*Work task*
Your copy of the listing should match it exactly, only without pictures.
=== Recorded data ===
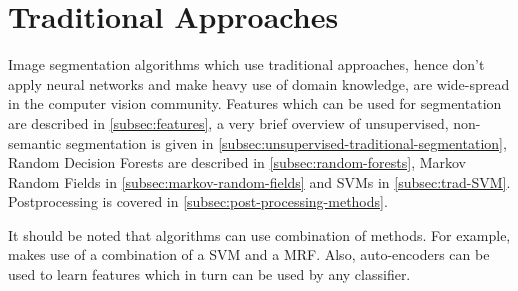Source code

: 
\section{Traditional Approaches}\label{sec:traditional-approaches}%
Image segmentation algorithms which use traditional approaches, hence don't
apply neural networks and make heavy use of domain knowledge, are wide-spread
in the computer vision community. Features which can be used for segmentation
are described in \cref{subsec:features}, a very brief overview of unsupervised,
non-semantic segmentation is given in
\cref{subsec:unsupervised-traditional-segmentation}, Random Decision
Forests are described in \cref{subsec:random-forests}, Markov Random Fields in \cref{subsec:markov-random-fields}
 and \glspl{SVM} in
\cref{subsec:trad-SVM}.
Postprocessing is covered in \cref{subsec:post-processing-methods}.

It should be noted that algorithms can use combination of methods. For example,
\cite{tighe2014scene} makes use of a combination of a \gls{SVM} and a
\gls{MRF}. Also, auto-encoders can be used to learn features which in turn
can be used by any classifier.







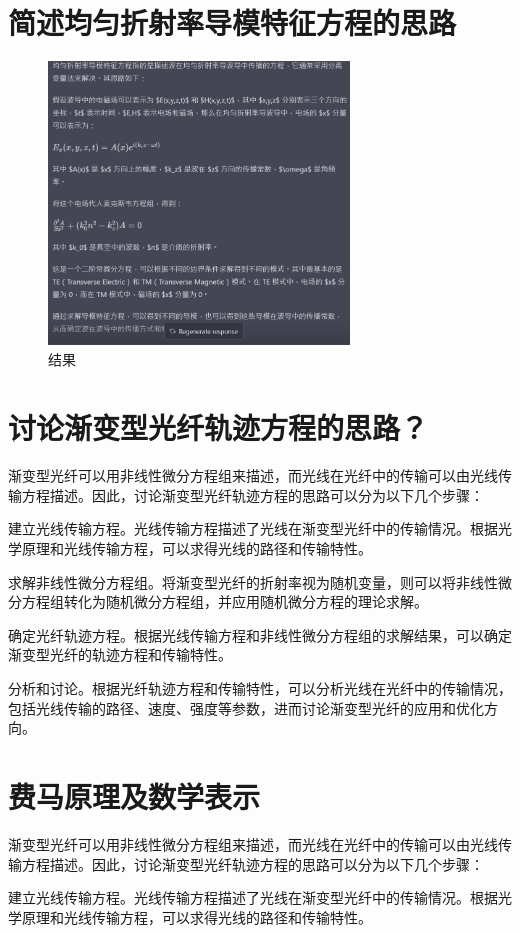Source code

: \documentclass[12pt, a4paper, oneside]{article}
\begin{document}
\begin{spacing}{2.0}
\section{简述均匀折射率导模特征方程的思路}
\begin{figure}[htbp][H]
    \centering
    \includegraphics[width=8cm]{A.jpg}
    \caption{结果}
\end{figure}
\section{讨论渐变型光纤轨迹方程的思路？}
渐变型光纤可以用非线性微分方程组来描述，而光线在光纤中的传输可以由光线传输方程描述。因此，讨论渐变型光纤轨迹方程的思路可以分为以下几个步骤：

建立光线传输方程。光线传输方程描述了光线在渐变型光纤中的传输情况。根据光学原理和光线传输方程，可以求得光线的路径和传输特性。

求解非线性微分方程组。将渐变型光纤的折射率视为随机变量，则可以将非线性微分方程组转化为随机微分方程组，并应用随机微分方程的理论求解。

确定光纤轨迹方程。根据光线传输方程和非线性微分方程组的求解结果，可以确定渐变型光纤的轨迹方程和传输特性。

分析和讨论。根据光纤轨迹方程和传输特性，可以分析光线在光纤中的传输情况，包括光线传输的路径、速度、强度等参数，进而讨论渐变型光纤的应用和优化方向。


\section{费马原理及数学表示}

渐变型光纤可以用非线性微分方程组来描述，而光线在光纤中的传输可以由光线传输方程描述。因此，讨论渐变型光纤轨迹方程的思路可以分为以下几个步骤：

建立光线传输方程。光线传输方程描述了光线在渐变型光纤中的传输情况。根据光学原理和光线传输方程，可以求得光线的路径和传输特性。


\end{spacing}
\end{document}
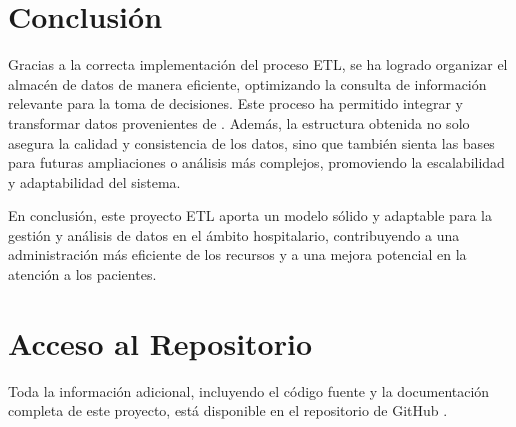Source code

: \documentclass{article}
\begin{document}
	\section{Conclusión}
	\label{sec:conclusion}
	
	Gracias a la correcta implementación del proceso ETL, se ha logrado organizar el almacén de datos de manera eficiente, optimizando la consulta de información relevante para la toma de decisiones. Este proceso ha permitido integrar y transformar datos provenientes de \cite{eicu_crd}. Además, la estructura obtenida no solo asegura la calidad y consistencia de los datos, sino que también sienta las bases para futuras ampliaciones o análisis más complejos, promoviendo la escalabilidad y adaptabilidad del sistema.
	
	En conclusión, este proyecto ETL aporta un modelo sólido y adaptable para la gestión y análisis de datos en el ámbito hospitalario, contribuyendo a una administración más eficiente de los recursos y a una mejora potencial en la atención a los pacientes.
	
	\newpage
	\section{Acceso al Repositorio}
	
	Toda la información adicional, incluyendo el código fuente y la documentación completa de este proyecto, está disponible en el repositorio de GitHub \cite{silva2024github}.
	
	
\end{document}

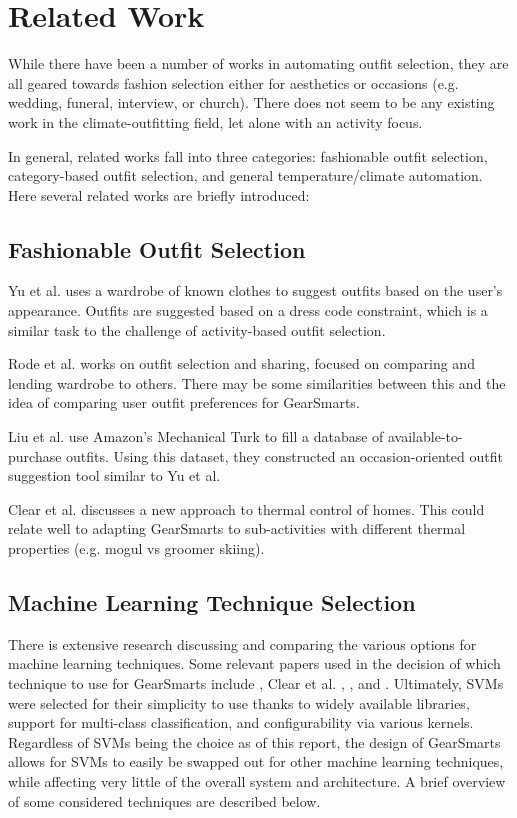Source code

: \section{Related Work}
\label{section:relatedwork}
While there have been a number of works in automating outfit selection, they are all geared towards
fashion selection either for aesthetics or occasions (e.g. wedding, funeral, interview, or church).
There does not seem to be any existing work in the climate-outfitting field, let alone with an
activity focus.

In general, related works fall into three categories: fashionable outfit selection, category-based
outfit selection, and general temperature/climate automation. Here several related works are briefly introduced:

\subsection{Fashionable Outfit Selection}
Yu et al. \cite{Dressup} uses a wardrobe of known clothes to suggest outfits based on the user's appearance.
Outfits are suggested based on a dress code constraint, which is a similar task to
the challenge of activity-based outfit selection.

Rode et al. \cite{SmartCloset} works on outfit selection and sharing, focused on comparing and lending wardrobe
to others. There may be some similarities between this and the idea of comparing user outfit preferences
for GearSmarts.

Liu et al. \cite{MagicCloset} use Amazon's Mechanical Turk to fill a database of available-to-purchase outfits.
Using this dataset, they constructed an occasion-oriented outfit suggestion tool similar to Yu et al.\cite{Dressup}

Clear et al. \cite{ThermalComfort} discusses a new approach to thermal control of homes. This could relate well to
adapting GearSmarts to sub-activities with different thermal properties (e.g. mogul vs groomer skiing).

\subsection{Machine Learning Technique Selection}
There is extensive research discussing and comparing the various options for machine learning techniques.
Some relevant papers used in the decision of which technique to use for GearSmarts include \cite{ML:MapReduceClusters},
Clear et al. \cite{ML:ManufacturingSystems}, \cite{ML:IPTraffic}, and \cite{ML:GeoMapping}. Ultimately, SVMs were selected
for their simplicity to use thanks to widely available libraries, support for multi-class classification, and configurability
via various kernels. Regardless of SVMs being the choice as of this report, the design of GearSmarts allows for SVMs
to easily be swapped out for other machine learning techniques, while affecting very little of the overall system and
architecture. A brief overview of some considered techniques are described below.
===
*Response area*
Source code

: 
\section{Traditional Approaches}\label{sec:traditional-approaches}%
Image segmentation algorithms which use traditional approaches, hence don't
apply neural networks and make heavy use of domain knowledge, are wide-spread
in the computer vision community. Features which can be used for segmentation
are described in \cref{subsec:features}, a very brief overview of unsupervised,
non-semantic segmentation is given in
\cref{subsec:unsupervised-traditional-segmentation}, Random Decision
Forests are described in \cref{subsec:random-forests}, Markov Random Fields in \cref{subsec:markov-random-fields}
 and \glspl{SVM} in
\cref{subsec:trad-SVM}.
Postprocessing is covered in \cref{subsec:post-processing-methods}.

It should be noted that algorithms can use combination of methods. For example,
\cite{tighe2014scene} makes use of a combination of a \gls{SVM} and a
\gls{MRF}. Also, auto-encoders can be used to learn features which in turn
can be used by any classifier.







Source code

: \documentclass[12pt, a4paper, oneside]{article}
\begin{document}
\begin{spacing}{2.0}
\section{简述均匀折射率导模特征方程的思路}
\begin{figure}[htbp][H]
    \centering
    \includegraphics[width=8cm]{A.jpg}
    \caption{结果}
\end{figure}
\section{讨论渐变型光纤轨迹方程的思路？}
渐变型光纤可以用非线性微分方程组来描述，而光线在光纤中的传输可以由光线传输方程描述。因此，讨论渐变型光纤轨迹方程的思路可以分为以下几个步骤：

建立光线传输方程。光线传输方程描述了光线在渐变型光纤中的传输情况。根据光学原理和光线传输方程，可以求得光线的路径和传输特性。

求解非线性微分方程组。将渐变型光纤的折射率视为随机变量，则可以将非线性微分方程组转化为随机微分方程组，并应用随机微分方程的理论求解。

确定光纤轨迹方程。根据光线传输方程和非线性微分方程组的求解结果，可以确定渐变型光纤的轨迹方程和传输特性。

分析和讨论。根据光纤轨迹方程和传输特性，可以分析光线在光纤中的传输情况，包括光线传输的路径、速度、强度等参数，进而讨论渐变型光纤的应用和优化方向。


\section{费马原理及数学表示}

渐变型光纤可以用非线性微分方程组来描述，而光线在光纤中的传输可以由光线传输方程描述。因此，讨论渐变型光纤轨迹方程的思路可以分为以下几个步骤：

建立光线传输方程。光线传输方程描述了光线在渐变型光纤中的传输情况。根据光学原理和光线传输方程，可以求得光线的路径和传输特性。


\end{spacing}
\end{document}
Source code

: \documentclass{article}
\begin{document}
	\section{Conclusión}
	\label{sec:conclusion}
	
	Gracias a la correcta implementación del proceso ETL, se ha logrado organizar el almacén de datos de manera eficiente, optimizando la consulta de información relevante para la toma de decisiones. Este proceso ha permitido integrar y transformar datos provenientes de \cite{eicu_crd}. Además, la estructura obtenida no solo asegura la calidad y consistencia de los datos, sino que también sienta las bases para futuras ampliaciones o análisis más complejos, promoviendo la escalabilidad y adaptabilidad del sistema.
	
	En conclusión, este proyecto ETL aporta un modelo sólido y adaptable para la gestión y análisis de datos en el ámbito hospitalario, contribuyendo a una administración más eficiente de los recursos y a una mejora potencial en la atención a los pacientes.
	
	\newpage
	\section{Acceso al Repositorio}
	
	Toda la información adicional, incluyendo el código fuente y la documentación completa de este proyecto, está disponible en el repositorio de GitHub \cite{silva2024github}.
	
	
\end{document}

Source code

: \section{Related Work}
\label{section:relatedwork}
While there have been a number of works in automating outfit selection, they are all geared towards
fashion selection either for aesthetics or occasions (e.g. wedding, funeral, interview, or church).
There does not seem to be any existing work in the climate-outfitting field, let alone with an
activity focus.

In general, related works fall into three categories: fashionable outfit selection, category-based
outfit selection, and general temperature/climate automation. Here several related works are briefly introduced:

\subsection{Fashionable Outfit Selection}
Yu et al. \cite{Dressup} uses a wardrobe of known clothes to suggest outfits based on the user's appearance.
Outfits are suggested based on a dress code constraint, which is a similar task to
the challenge of activity-based outfit selection.

Rode et al. \cite{SmartCloset} works on outfit selection and sharing, focused on comparing and lending wardrobe
to others. There may be some similarities between this and the idea of comparing user outfit preferences
for GearSmarts.

Liu et al. \cite{MagicCloset} use Amazon's Mechanical Turk to fill a database of available-to-purchase outfits.
Using this dataset, they constructed an occasion-oriented outfit suggestion tool similar to Yu et al.\cite{Dressup}

Clear et al. \cite{ThermalComfort} discusses a new approach to thermal control of homes. This could relate well to
adapting GearSmarts to sub-activities with different thermal properties (e.g. mogul vs groomer skiing).

\subsection{Machine Learning Technique Selection}
There is extensive research discussing and comparing the various options for machine learning techniques.
Some relevant papers used in the decision of which technique to use for GearSmarts include \cite{ML:MapReduceClusters},
Clear et al. \cite{ML:ManufacturingSystems}, \cite{ML:IPTraffic}, and \cite{ML:GeoMapping}. Ultimately, SVMs were selected
for their simplicity to use thanks to widely available libraries, support for multi-class classification, and configurability
via various kernels. Regardless of SVMs being the choice as of this report, the design of GearSmarts allows for SVMs
to easily be swapped out for other machine learning techniques, while affecting very little of the overall system and
architecture. A brief overview of some considered techniques are described below.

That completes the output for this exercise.